術後症状の改善が悪いのに、「腰椎椎間版ヘルニアの手術は成功した」と医師から説明を受けました。本当に成功したのであろうか?この疑問に答えます。

脊椎外科医の戦場 failed back surgery

辛い痛みのためにヘルニアの手術を受けたのに、期待していたほど痛みが良くならない。医師は「手術は成功した」と説明するけれど本当に成功したのだろうか、こんな疑問にとらわれる患者さんに時折出会うことがあります。

痛みの程度を客観的に計測する方法はないため、患者さんが口にする不満の言葉より、「手術は成功した」という医師の言葉の方が優勢になり、結局のところ、患者さんは不満な結果を受け入れるほかなくなります。

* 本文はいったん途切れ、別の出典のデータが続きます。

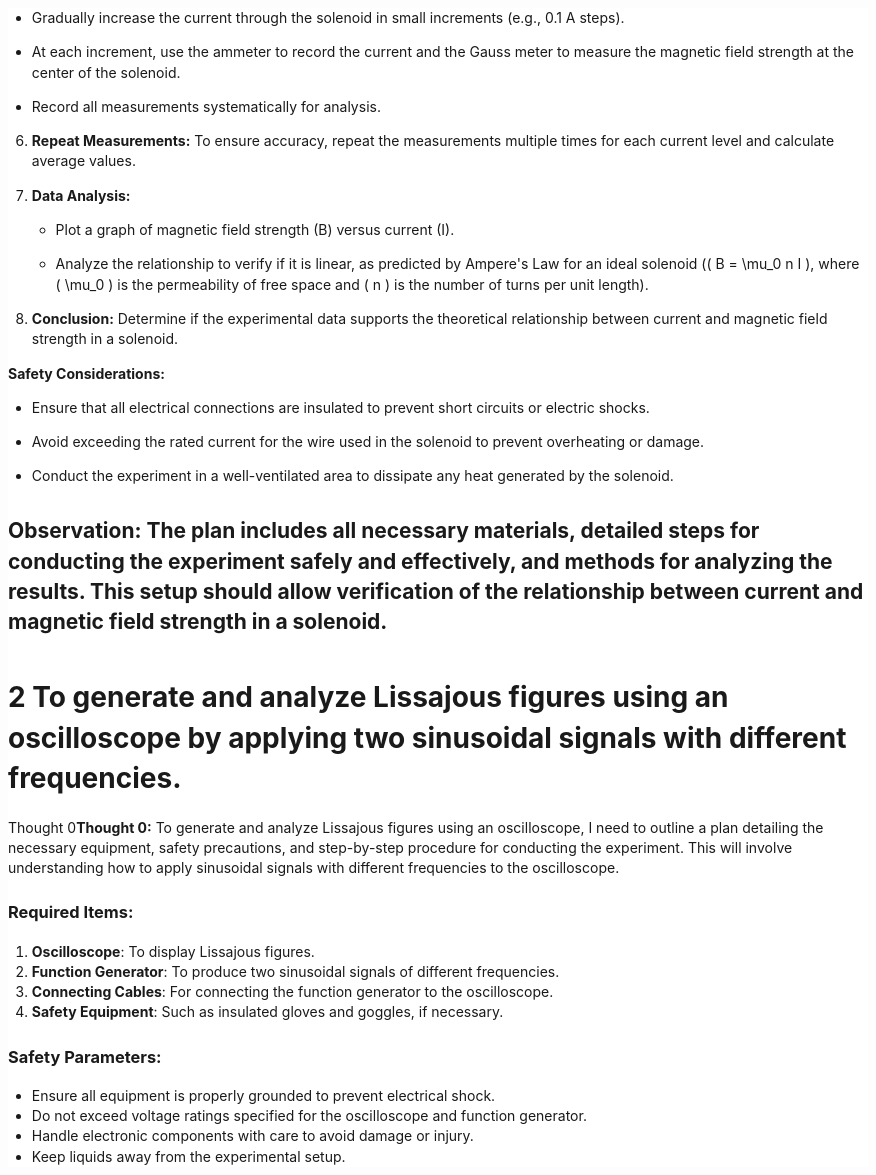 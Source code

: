    - Gradually increase the current through the solenoid in small increments (e.g., 0.1 A steps).

   - At each increment, use the ammeter to record the current and the Gauss meter to measure the magnetic field strength at the center of the solenoid.

   - Record all measurements systematically for analysis.

6. **Repeat Measurements:** To ensure accuracy, repeat the measurements multiple times for each current level and calculate average values.

7. **Data Analysis:**

   - Plot a graph of magnetic field strength (B) versus current (I).

   - Analyze the relationship to verify if it is linear, as predicted by Ampere's Law for an ideal solenoid (\( B = \mu_0 n I \), where \( \mu_0 \) is the permeability of free space and \( n \) is the number of turns per unit length).

8. **Conclusion:** Determine if the experimental data supports the theoretical relationship between current and magnetic field strength in a solenoid.



**Safety Considerations:**

- Ensure that all electrical connections are insulated to prevent short circuits or electric shocks.

- Avoid exceeding the rated current for the wire used in the solenoid to prevent overheating or damage.

- Conduct the experiment in a well-ventilated area to dissipate any heat generated by the solenoid.



**Observation:** The plan includes all necessary materials, detailed steps for conducting the experiment safely and effectively, and methods for analyzing the results. This setup should allow verification of the relationship between current and magnetic field strength in a solenoid.
---
# 2 To generate and analyze Lissajous figures using an oscilloscope by applying two sinusoidal signals with different frequencies.
Thought 0**Thought 0:** To generate and analyze Lissajous figures using an oscilloscope, I need to outline a plan detailing the necessary equipment, safety precautions, and step-by-step procedure for conducting the experiment. This will involve understanding how to apply sinusoidal signals with different frequencies to the oscilloscope.

### Required Items:
1. **Oscilloscope**: To display Lissajous figures.
2. **Function Generator**: To produce two sinusoidal signals of different frequencies.
3. **Connecting Cables**: For connecting the function generator to the oscilloscope.
4. **Safety Equipment**: Such as insulated gloves and goggles, if necessary.

### Safety Parameters:
- Ensure all equipment is properly grounded to prevent electrical shock.
- Do not exceed voltage ratings specified for the oscilloscope and function generator.
- Handle electronic components with care to avoid damage or injury.
- Keep liquids away from the experimental setup.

なぜこのようなことが起こるのでしょうか。これには次の二つの可能性があります。(1)手術は間違いなく成功しているが、患者の症状が回復できない程、神経障害が進んでいた、つまり、患者は「手術を受けても期待できない結果」を期待していた場合です。もう一つは(2)医師が手術は成功したと確信していても、医師に気づけない問題があったために症状改善が不良に終わった場合です。

(1)の期待できない結果を期待させて、患者に手術を受けさせたのであれば、医師の術前説明が不十分であったことになります。つまりインフォームドコンセント(説明と同意)の問題です。術後に誤解が起きないように、手術による症状改善には限界があることを術前にきちっと説明しおくべきことなのです。手術は何を目的に行うのか、期待できることと期待できないことは何なのか、それらが患者にしっかりと理解されていれば、たとえ満足できない結果に終わろうとも、ある程度は想定内のこととして受け止められるはずです。

(2)は患者にとっても医師にとっても不幸な問題です。なぜなら医師は自ら行った手術に問題はないと信じ、患者が良くならない真の原因に気づくことができないからです。このような場合には、医師との話し合いは押し問答に終わることになるのが普通のため、他の医師にセカンドオピニオンを求める他ありません。そうしたからといって、真の原因にたどり着く保証はありませんが、とにかく諦めないことです。諦めれば、良くできる可能性を完全に失うからです。この問題はfailed back surgery(腰椎手術失敗)の一つであり、ヘルニアによる神経根の除圧(神経根の圧迫が取れること)が不十分なために起こります。術後も、立位や歩行、姿勢・動作で痛みが増強し、安静で軽減するのであれば、failed backの可能性が高いと考えられます。

以上、腰椎椎間板ヘルニアの術後、期待した結果が得られず良くならない場合には、上記した中のどちらかが原因と考えて対処することが必要です。(1)の場合は、症状の軽減を図るための対症療法、(2)では再手術の可能性を探ることになります。